Jan-31-16  The Kings Domain: whiteshark: That's an interesting and fun possibility. Perhaps Alekhine hired Guzman to distract the champ? :-). That Kevin Spraggett is quite the character.
Feb-01-16
Premium Chessgames Member
  visayanbraindoctor: <Jonathan Sarfati: <TheFocus>, as indicated. If Capa had won the clearly winning position in Game 27 as well as the actual win in #29, he would have been tied at 4-4. Likewise, Capa at his best would surely have won #31, which also would have tied the match.>

I completely agree. 1916 to 1922 healthy Capablanca, the chess machine that was almost inhumanly accurate, would have surely won games 27 and 31. And won the match.

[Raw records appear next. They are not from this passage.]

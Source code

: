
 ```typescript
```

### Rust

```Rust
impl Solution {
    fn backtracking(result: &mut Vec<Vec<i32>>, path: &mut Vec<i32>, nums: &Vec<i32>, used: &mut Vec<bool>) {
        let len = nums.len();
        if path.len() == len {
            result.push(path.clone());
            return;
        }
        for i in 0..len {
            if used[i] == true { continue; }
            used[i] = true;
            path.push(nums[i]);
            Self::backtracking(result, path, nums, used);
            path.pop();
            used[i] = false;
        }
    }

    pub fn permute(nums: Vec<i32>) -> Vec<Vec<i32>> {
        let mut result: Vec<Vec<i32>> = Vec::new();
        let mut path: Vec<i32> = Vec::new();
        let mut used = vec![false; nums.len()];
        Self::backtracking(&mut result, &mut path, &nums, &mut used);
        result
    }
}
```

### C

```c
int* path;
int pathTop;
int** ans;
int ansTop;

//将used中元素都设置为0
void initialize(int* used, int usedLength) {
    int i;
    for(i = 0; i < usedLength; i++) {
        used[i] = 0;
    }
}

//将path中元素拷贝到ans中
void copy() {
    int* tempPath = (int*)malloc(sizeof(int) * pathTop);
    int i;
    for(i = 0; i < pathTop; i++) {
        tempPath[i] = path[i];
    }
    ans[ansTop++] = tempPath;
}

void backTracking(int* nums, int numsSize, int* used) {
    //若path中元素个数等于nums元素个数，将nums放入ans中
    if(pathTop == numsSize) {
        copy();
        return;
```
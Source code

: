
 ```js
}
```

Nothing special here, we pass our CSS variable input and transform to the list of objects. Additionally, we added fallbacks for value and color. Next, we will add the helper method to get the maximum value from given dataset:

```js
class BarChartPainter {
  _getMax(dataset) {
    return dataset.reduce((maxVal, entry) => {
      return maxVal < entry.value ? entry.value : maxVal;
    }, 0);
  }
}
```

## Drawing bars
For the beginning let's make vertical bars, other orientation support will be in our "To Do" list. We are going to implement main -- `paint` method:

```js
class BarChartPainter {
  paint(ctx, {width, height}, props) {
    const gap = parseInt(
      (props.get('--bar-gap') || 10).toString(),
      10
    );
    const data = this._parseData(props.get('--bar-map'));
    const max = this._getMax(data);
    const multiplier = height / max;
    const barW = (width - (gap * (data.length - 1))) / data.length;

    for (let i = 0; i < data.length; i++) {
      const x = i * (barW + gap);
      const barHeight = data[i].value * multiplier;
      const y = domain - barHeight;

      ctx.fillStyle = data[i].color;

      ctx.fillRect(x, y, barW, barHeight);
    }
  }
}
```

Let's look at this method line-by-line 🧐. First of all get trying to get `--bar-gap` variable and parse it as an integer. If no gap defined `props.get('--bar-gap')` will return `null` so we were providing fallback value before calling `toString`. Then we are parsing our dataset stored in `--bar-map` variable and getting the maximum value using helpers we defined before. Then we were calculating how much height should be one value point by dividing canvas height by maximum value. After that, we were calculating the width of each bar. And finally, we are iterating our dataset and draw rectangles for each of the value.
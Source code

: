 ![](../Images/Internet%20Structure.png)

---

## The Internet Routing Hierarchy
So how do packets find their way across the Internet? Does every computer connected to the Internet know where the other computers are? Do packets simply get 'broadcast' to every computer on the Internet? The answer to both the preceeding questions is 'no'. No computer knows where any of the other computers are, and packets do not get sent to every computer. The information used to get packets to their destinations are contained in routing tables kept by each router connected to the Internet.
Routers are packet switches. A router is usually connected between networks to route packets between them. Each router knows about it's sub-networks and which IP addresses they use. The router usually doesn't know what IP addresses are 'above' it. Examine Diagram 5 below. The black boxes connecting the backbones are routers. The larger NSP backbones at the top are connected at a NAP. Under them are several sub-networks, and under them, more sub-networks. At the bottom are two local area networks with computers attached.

Alekhine in his writings himself felt surprised that he won the match against a player that he believed was better than him. To his credit, even when he felt that Capa was better than him, AAA fought for every move in every game, putting up such a principled stand that it must have dismayed Capablanca, who had never experienced such resistance before. A less motivated player, even gifted with the equivalent of Alekhine's genius, would have lost.

Hardly any one expected the result at that time, including the world's top masters of 1927.

My theories on this:

1. It's quite probable that Alekhine in this match played the best chess of his entire career. He temporarily peaked above a declining and dismayed Capablanca who by 1927 was already being bothered by symptoms of Hypertension, which was to kill him 15 years later.

2. Perhaps the match was just statistical serendipity. Even if Capablanca was still better than Alekhine in 1927, there is nothing certain in the real world. Let us suppose that Capablanca's chance for winning was 70%. It just so happened that the match went to the less probable 30% in AAA's favor.

Capablanca after this match played in quite a lot of tournaments (for him) in the next two years (1928 and 1929), obviously trying to present his claim as the best possible Challenger for AAA. Although not as dominant as he was in his peak, he still won most of these events. With AAA declining a return match, Capablanca seems to have lost heart and 1930 and 1931 saw him playing less top level tournaments. His last hurrah was beating Euwe in their 1931 match before he went into semi retirement.

I wonder though if Capablanca in these post 1927 competitions had lost confidence in his playing abilities. His games in this period seem to be a tad less aggressive than they were a decade before.

Regarding the quality of this match, I believe that this and the 1921 Lasker vs Capablanca match, may be the most accurate yet at the same time well fought in chess history.

Feb-01-16  Petrosianic: <I completely agree. 1916 to 1922 healthy Capablanca, the chess machine that was almost inhumanly accurate, would have surely won games 27 and 31. And won the match.>

It's hard to second guess this stuff. He absolutely should have won Game 27, and might very well have won Game 31. On the other hand, he might easily have only drawn Game 29.

Even had he won 27, 29 AND 31, he still might not have won the match.